How to File for Bankruptcy
Bankruptcy in Canada essentially calls for you to assign or surrender everything you own to a trustee in bankruptcy. Personal bankruptcy is a legal process, governed by federal law, specifically the Bankruptcy & Insolvency Act. To go into bankruptcy in Canada, a person must live or do business in Canada, and must be insolvent. The legal definition of “insolvent” in Canada is someone who owes over $1,000 and is no longer able to meet his maturing financial obligations.
Filing for bankruptcy
There are two ways to file for bankruptcy. The first is doing so voluntarily, otherwise known as making an assignment in bankruptcy. The second way, which is rarely used, is when creditors ask the Court to make an Order of bankruptcy against the individual. Once you decide on filing for bankruptcy, you must notify a bankruptcy trustee who will review your situation and administer the bankruptcy.
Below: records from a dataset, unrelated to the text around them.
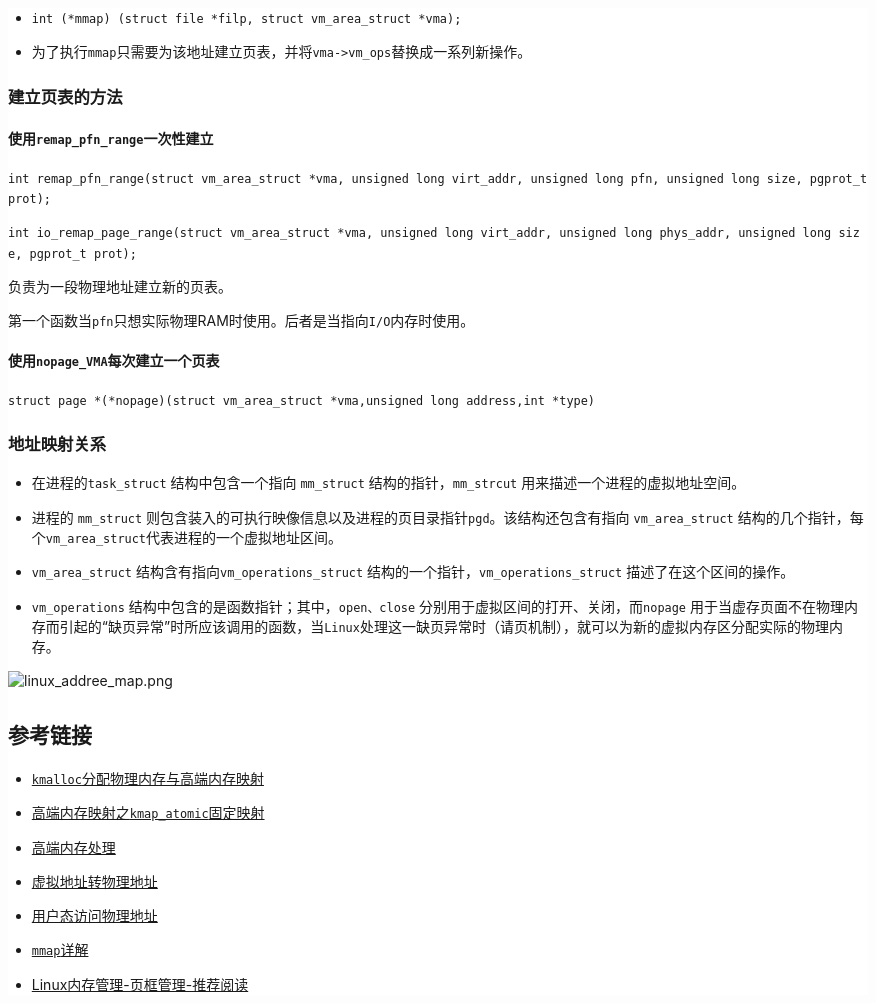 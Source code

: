 - `int (*mmap) (struct file *filp, struct vm_area_struct *vma);`

- 为了执行`mmap`只需要为该地址建立页表，并将`vma->vm_ops`替换成一系列新操作。

### 建立页表的方法

#### 使用`remap_pfn_range`一次性建立

`int remap_pfn_range(struct vm_area_struct *vma, unsigned long virt_addr, unsigned long pfn, unsigned long size, pgprot_t prot);`

`int io_remap_page_range(struct vm_area_struct *vma, unsigned long virt_addr, unsigned long phys_addr, unsigned long size, pgprot_t prot);`

负责为一段物理地址建立新的页表。

第一个函数当`pfn`只想实际物理RAM时使用。后者是当指向`I/O`内存时使用。

#### 使用`nopage_VMA`每次建立一个页表

`struct page *(*nopage)(struct vm_area_struct *vma,unsigned long address,int *type)`

### 地址映射关系

- 在进程的`task_struct` 结构中包含一个指向 `mm_struct` 结构的指针，`mm_strcut` 用来描述一个进程的虚拟地址空间。

- 进程的 `mm_struct` 则包含装入的可执行映像信息以及进程的页目录指针`pgd`。该结构还包含有指向 `vm_area_struct` 结构的几个指针，每个`vm_area_struct`代表进程的一个虚拟地址区间。

- `vm_area_struct` 结构含有指向`vm_operations_struct` 结构的一个指针，`vm_operations_struct` 描述了在这个区间的操作。

- `vm_operations` 结构中包含的是函数指针；其中，`open、close` 分别用于虚拟区间的打开、关闭，而`nopage` 用于当虚存页面不在物理内存而引起的“缺页异常”时所应该调用的函数，当`Linux`处理这一缺页异常时（请页机制），就可以为新的虚拟内存区分配实际的物理内存。

![linux_addree_map.png](https://i.loli.net/2019/12/06/el7NgrRHvXcBjs6.png)

## 参考链接

- [`kmalloc`分配物理内存与高端内存映射](https://cloud.tencent.com/developer/article/1380637)

- [高端内存映射之`kmap_atomic`固定映射](https://cloud.tencent.com/developer/article/1381015)

- [高端内存处理](https://tinylab.gitbooks.io/linux-doc/content/zh-cn/vm/highmem.html)

- [虚拟地址转物理地址](http://chinaunix.net/uid-30282771-id-5148360.html)

- [用户态访问物理地址](http://chinaunix.net/uid-30282771-id-5162413.html)

- [`mmap`详解](https://www.cnblogs.com/huxiao-tee/p/4660352.html)

- [Linux内存管理-页框管理-推荐阅读](https://r00tk1ts.github.io/2017/10/20/Linux%E5%86%85%E5%AD%98%E7%AE%A1%E7%90%86-%E9%A1%B5%E6%A1%86%E7%AE%A1%E7%90%86/#)

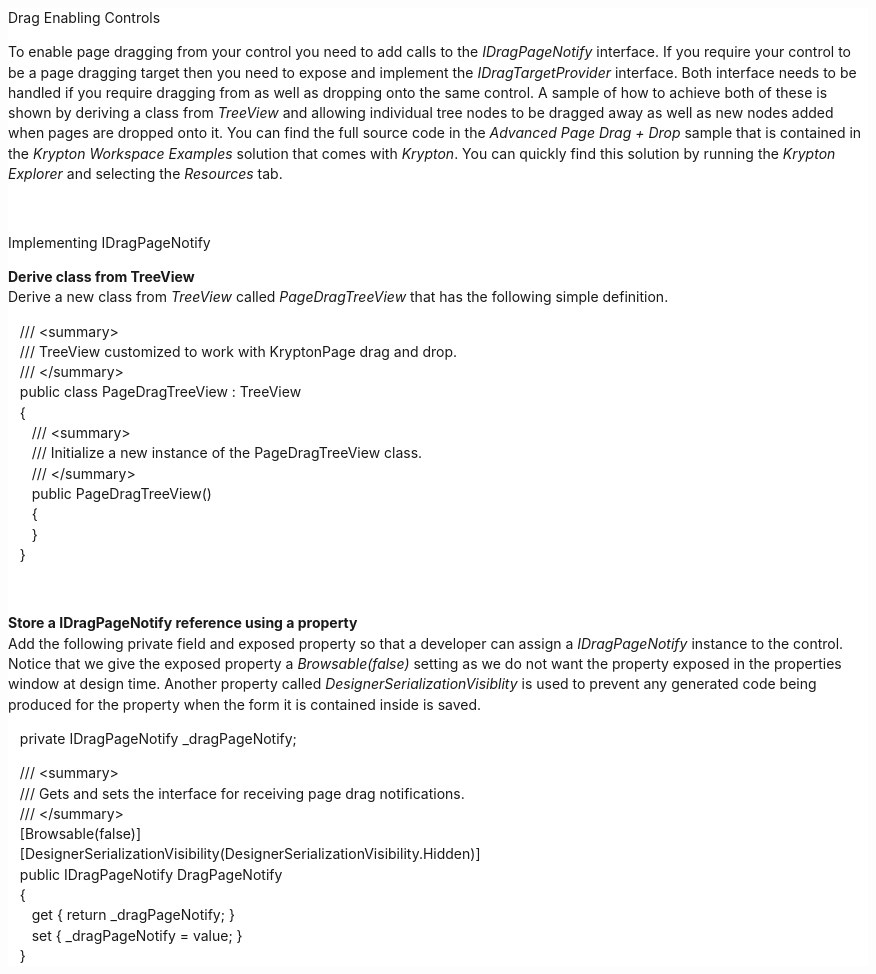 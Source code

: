 Drag Enabling Controls

To enable page dragging from your control you need to add calls to the
*IDragPageNotify* interface. If you require your control to be a page dragging
target then you need to expose and implement the *IDragTargetProvider*
interface. Both interface needs to be handled if you require dragging from as
well as dropping onto the same control. A sample of how to achieve both of these
is shown by deriving a class from *TreeView* and allowing individual tree nodes
to be dragged away as well as new nodes added when pages are dropped onto it.
You can find the full source code in the *Advanced Page Drag + Drop* sample that
is contained in the *Krypton Workspace Examples* solution that comes with
*Krypton*. You can quickly find this solution by running the *Krypton Explorer*
and selecting the *Resources* tab.

 

Implementing IDragPageNotify

**Derive class from TreeView**  
Derive a new class from *TreeView* called *PageDragTreeView* that has the
following simple definition.

   /// \<summary\>  
   /// TreeView customized to work with KryptonPage drag and drop.  
   /// \</summary\>  
   public class PageDragTreeView : TreeView  
   {  
      /// \<summary\>  
      /// Initialize a new instance of the PageDragTreeView class.  
      /// \</summary\>  
      public PageDragTreeView()  
      {  
      }  
   }

 

**Store a IDragPageNotify reference using a property**  
Add the following private field and exposed property so that a developer can
assign a *IDragPageNotify* instance to the control. Notice that we give the
exposed property a *Browsable(false)* setting as we do not want the property
exposed in the properties window at design time. Another property called
*DesignerSerializationVisiblity* is used to prevent any generated code being
produced for the property when the form it is contained inside is saved.

   private IDragPageNotify \_dragPageNotify;

   /// \<summary\>  
   /// Gets and sets the interface for receiving page drag notifications.  
   /// \</summary\>  
   [Browsable(false)]  
   [DesignerSerializationVisibility(DesignerSerializationVisibility.Hidden)]  
   public IDragPageNotify DragPageNotify  
   {  
      get { return \_dragPageNotify; }  
      set { \_dragPageNotify = value; }  
   }
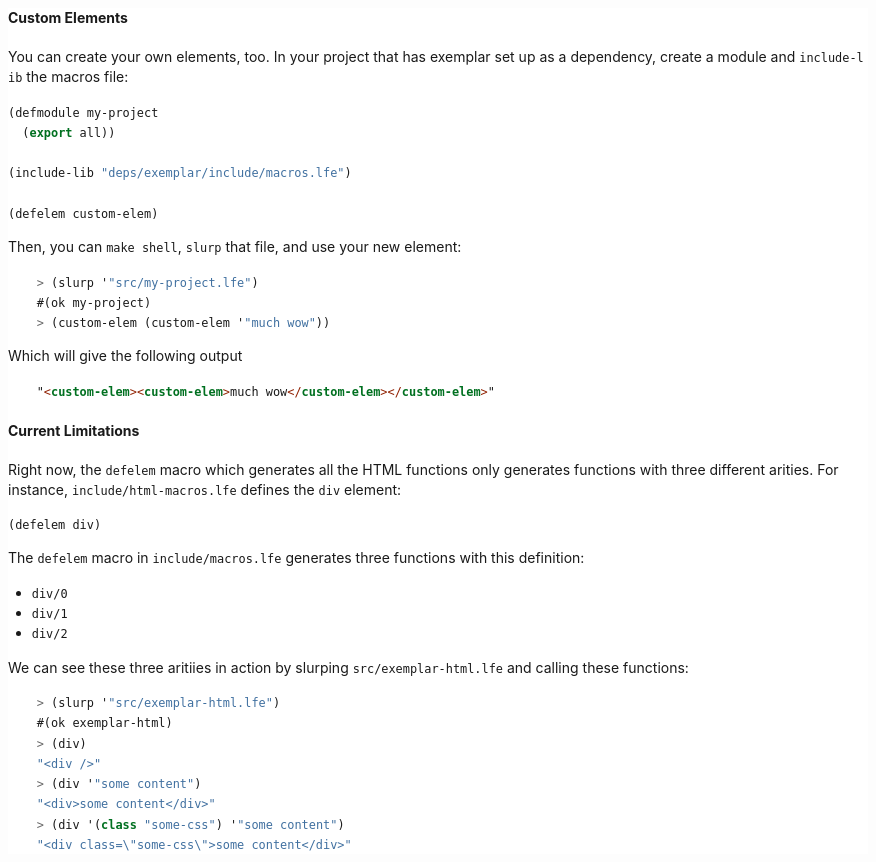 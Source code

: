 
#### Custom Elements

You can create your own elements, too. In your project that has exemplar set
up as a dependency, create a module and ``include-lib`` the macros file:

```cl
(defmodule my-project
  (export all))

(include-lib "deps/exemplar/include/macros.lfe")

(defelem custom-elem)
```

Then, you can ``make shell``, ``slurp`` that file, and use your new element:

```cl
    > (slurp '"src/my-project.lfe")
    #(ok my-project)
    > (custom-elem (custom-elem '"much wow"))
```

Which will give the following output

```html
    "<custom-elem><custom-elem>much wow</custom-elem></custom-elem>"
```

#### Current Limitations

Right now, the ``defelem`` macro which generates all the HTML functions only
generates functions with three different arities. For instance,
``include/html-macros.lfe`` defines the ``div`` element:

```cl
(defelem div)
```

The ``defelem`` macro in ``include/macros.lfe`` generates three functions with
this definition:

* ``div/0``
* ``div/1``
* ``div/2``

We can see these three aritiies in action by slurping ``src/exemplar-html.lfe``
and calling these functions:

```cl
    > (slurp '"src/exemplar-html.lfe")
    #(ok exemplar-html)
    > (div)
    "<div />"
    > (div '"some content")
    "<div>some content</div>"
    > (div '(class "some-css") '"some content")
    "<div class=\"some-css\">some content</div>"
```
Bankruptcy trustees can also help you plan what to do during your bankruptcy. They are federally licensed and their fees are regulated and moderate, so you will not be burdened any further with unreasonable payments to them. Because bankruptcy is a legal process, there is a “stay of proceedings” that prevents a garnishment or any legal action from happening, and stops your creditors from calling.
The minimum set time for bankruptcy is nine months, after which your case will be reviewed and hopefully you will be given a discharge. The chances for this are high if you have never been bankrupt before and you complete various duties and responsibilities.